© Jo Van Hoey 2019
J. Van HoeyBeginning x64 Assembly Programminghttps://doi.org/10.1007/978-1-4842-5076-1_28

28. SSE Alignment

Jo Van Hoey1 
(1)
Hamme, Belgium
 

It’s time to start the real SSE work! Although we have had a number of chapters on SSE, we only scratched the surface of the subject. There are hundreds of SIMD instructions (MMX, SSE, AVX), and investigating them in-depth would require another book or even a series of books. In this chapter, we will give a number of examples so that you know where to start. The purpose of these examples is to enable you to find your way in the multitude of SIMD instructions in the Intel manuals.

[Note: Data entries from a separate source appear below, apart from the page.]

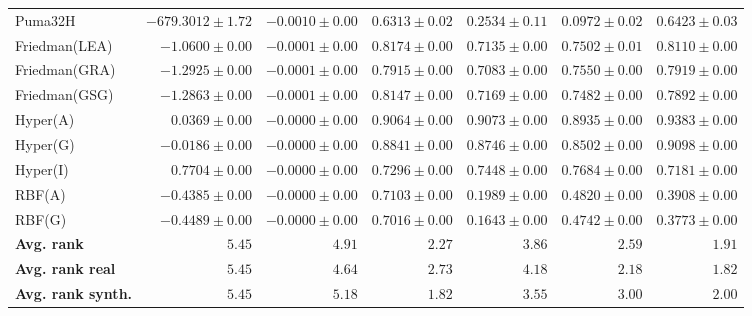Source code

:\begin{table*}[!htbp]
{\begin{tabular}{lrrrrrr}
		Puma32H & $-679.3012 \pm 1.72$ & $-0.0010 \pm 0.00$ & $0.6313 \pm 0.02$ & $0.2534 \pm 0.11$ & $0.0972 \pm 0.02$ & $\mathbf{0.6423 \pm 0.03}$\\
		Friedman(LEA) & $-1.0600 \pm 0.00$ & $-0.0001 \pm 0.00$ & $\mathbf{0.8174 \pm 0.00}$ & $0.7135 \pm 0.00$ & $0.7502 \pm 0.01$ & $0.8110 \pm 0.00$\\
		Friedman(GRA) & $-1.2925 \pm 0.00$ & $-0.0001 \pm 0.00$ & $0.7915 \pm 0.00$ & $0.7083 \pm 0.00$ & $0.7550 \pm 0.00$ & $\mathbf{0.7919 \pm 0.00}$\\
		Friedman(GSG) & $-1.2863 \pm 0.00$ & $-0.0001 \pm 0.00$ & $\mathbf{0.8147 \pm 0.00}$ & $0.7169 \pm 0.00$ & $0.7482 \pm 0.00$ & $0.7892 \pm 0.00$\\
		Hyper(A) & $0.0369 \pm 0.00$ & $-0.0000 \pm 0.00$ & $0.9064 \pm 0.00$ & $0.9073 \pm 0.00$ & $0.8935 \pm 0.00$ & $\mathbf{0.9383 \pm 0.00}$\\
		Hyper(G) & $-0.0186 \pm 0.00$ & $-0.0000 \pm 0.00$ & $0.8841 \pm 0.00$ & $0.8746 \pm 0.00$ & $0.8502 \pm 0.00$ & $\mathbf{0.9098 \pm 0.00}$\\
		Hyper(I) & $\mathbf{0.7704 \pm 0.00}$ & $-0.0000 \pm 0.00$ & $0.7296 \pm 0.00$ & $0.7448 \pm 0.00$ & $0.7684 \pm 0.00$ & $0.7181 \pm 0.00$\\
		RBF(A) & $-0.4385 \pm 0.00$ & $-0.0000 \pm 0.00$ & $\mathbf{0.7103 \pm 0.00}$ & $0.1989 \pm 0.00$ & $0.4820 \pm 0.00$ & $0.3908 \pm 0.00$\\
		RBF(G) & $-0.4489 \pm 0.00$ & $-0.0000 \pm 0.00$ & $\mathbf{0.7016 \pm 0.00}$ & $0.1643 \pm 0.00$ & $0.4742 \pm 0.00$ & $0.3773 \pm 0.00$\\
		\midrule
		\textbf{{Avg. rank}} & $5.45$ & $4.91$ & $2.27$ & $3.86$ & $2.59$ & $\mathbf{1.91}$\\
		\textbf{{Avg. rank real}} & $5.45$ & $4.64$ & $2.73$ & $4.18$ & $2.18$ & $\mathbf{1.82}$\\
		\textbf{{Avg. rank synth.}} & $5.45$ & $5.18$ & $\mathbf{1.82}$ & $3.55$ & $3.00$ & $2.00$\\
		\bottomrule
	\end{tabular}}
\end{table*}
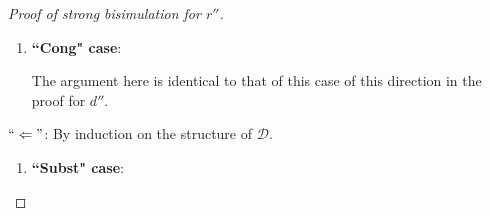 \documentclass[11pt]{article} %
\begin{document}
\begin{proof}[Proof of strong bisimulation for $r''$]
\begin{enumerate}
\begin{itemize}
From here, the argument proceeds analogously to that of $`` \Rightarrow "$, ``Subst" case, Case 1, in the proof for $d''$.

\item \underline{Case 2}: $q$ is hole pattern without arguments or where the first argument has codata type:

Then the equation is left unchanged by $r''$ except for refunctionalizing the right-hand term, as can be seen directly in the definition of $r''$ (last set in the highest-level union). Proceed as in Case 1.

\item \underline{Case 3}: $q$ is hole pattern and has a first argument with data type:

Then the function definition that contains $`` q = s' "$ contains only equations where the left-hand side is a hole pattern (other cases are excluded by the relevant input fragment for $d''$), and it has a first argument with data type. Thus $s$ reduces to $t$ already with respect to the part of the program that is passed to $des\_conv$, and then the result of this to $r^{core}$, as specified in the definition of $r''$. Let the part passed to $des\_conv$ be $prg'$; it is: $s \longrightarrow_{prg'} t$.

By (*) we have

\begin{equation*}
s \longrightarrow_{prg'} t \iff \langle s \rangle \longrightarrow_{\langle prg' \rangle^{r^{core}}} \langle t \rangle,
\end{equation*}

But this program $\langle prg' \rangle^{r^{core}}$ is a subset of $\langle prg \rangle$, as can be seen in the definition of $r''$. Thus we have the desired $\langle s \rangle \longrightarrow_{\langle prg \rangle} \langle t \rangle$.

\end{itemize}

\item \textbf{``Cong" case}:

The argument here is identical to that of this case of this direction in the proof for $d''$.

\end{enumerate}

$`` \Leftarrow "$: By induction on the structure of $\mathcal{D}$.

\begin{enumerate}
\item \textbf{``Subst" case}:


\end{enumerate}
\end{proof}
\end{document}

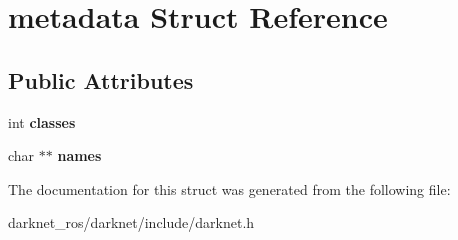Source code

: \hypertarget{structmetadata}{}\section{metadata Struct Reference}
\label{structmetadata}
\subsection*{Public Attributes}
\begin{DoxyCompactItemize}
\item 
\mbox{\label{structmetadata_a79e09a60e76b3658018e342933715f69}} 
int {\bfseries classes}
\item 
\mbox{\label{structmetadata_aee443b3a2259ad9031259d20ddf79086}} 
char $\ast$$\ast$ {\bfseries names}
\end{DoxyCompactItemize}


The documentation for this struct was generated from the following file\+:\begin{DoxyCompactItemize}
\item 
darknet\+\_\+ros/darknet/include/darknet.\+h\end{DoxyCompactItemize}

In this chapter, we will discuss alignment, which we already covered briefly in Chapter 26.

Unaligned Example

Listing 28-1 shows how to add vectors using data that is unaligned in memory.
; sse_unaligned.asm
extern printf
section .data
;single precision
      spvector1  dd   1.1
                 dd   2.2
                 dd   3.3
                 dd   4.4
      spvector2  dd   1.1
                 dd   2.2
                 dd   3.3
                 dd   4.4
;double precision
      dpvector1  dq   1.1
                 dq   2.2
      dpvector2  dq   3.3
                 dq   4.4
      fmt1 db "Single Precision Vector 1: %f, %f, %f, %f",10,0
      fmt2 db "Single Precision Vector 2: %f, %f, %f, %f",10,0
      fmt3 db "Sum of Single Precision Vector 1 and Vector 2:"
           db " %f, %f, %f, %f",10,0
      fmt4 db "Double Precision Vector 1: %f, %f",10,0
      fmt5 db "Double Precision Vector 2: %f, %f",10,0
      fmt6 db "Sum of Double Precision Vector 1 and Vector 2:"
           db " %f, %f",10,0
section .bss
      spvector_res resd 4
      dpvector_res resq 4
section .text
      global main
main:
push  rbp
mov   rbp,rsp
; add 2 single precision floating point vectors
      mov   rsi,spvector1
      mov   rdi,fmt1
      call  printspfp
      mov   rsi,spvector2
      mov   rdi,fmt2
      call  printspfp
      movups     xmm0, [spvector1]
      movups     xmm1, [spvector2]
      addps      xmm0,xmm1
      movups     [spvector_res], xmm0
      mov        rsi,spvector_res
      mov        rdi,fmt3
      call       printspfp
; add 2 double precision floating point vectors
      mov   rsi,dpvector1
      mov   rdi,fmt4
      call  printdpfp
      mov   rsi,dpvector2
      mov   rdi,fmt5
      call  printdpfp
      movupd     xmm0, [dpvector1]
      movupd     xmm1, [dpvector2]
      addpd      xmm0,xmm1
      movupd     [dpvector_res], xmm0
      mov        rsi,dpvector_res
      mov        rdi,fmt6
      call       printdpfp
leave
ret
printspfp:
push  rbp
mov   rbp,rsp
      movss      xmm0, [rsi]
      cvtss2sd   xmm0,xmm0
      movss      xmm1, [rsi+4]
      cvtss2sd   xmm1,xmm1
      movss      xmm2, [rsi+8]
      cvtss2sd   xmm2,xmm2
      movss      xmm3, [rsi+12]
      cvtss2sd   xmm3,xmm3
      mov        rax,4; four floats
      call       printf
leave
ret
printdpfp:
push  rbp
mov   rbp,rsp
      movsd      xmm0, [rsi]
      movsd      xmm1, [rsi+8]
      mov        rax,2; four floats
      call       printf
leave
ret
Listing 28-1

sse_unaligned.asm

The first SSE instruction is movups (which means “move unaligned packed single precision”), which copies data from memory into xmm0 and xmm1. As a result, xmm0 contains one vector with four single-precision values, and xmm1 contains one vector with four single-precision values. Then we use addps (which means “add packed single precision”) to add the two vectors; the resultant vector goes into xmm0 and is then transferred to memory. Then we print the result with the function printspfp. In the printspfp function, we copy every value from memory into xmm registers using movss (which means “move scalar single precision”). Because printf expects double-precision floating-point arguments, we convert the single-precision floating-point numbers to double precision with the instruction cvtss2sd (which means “convert scalar single to scalar double”).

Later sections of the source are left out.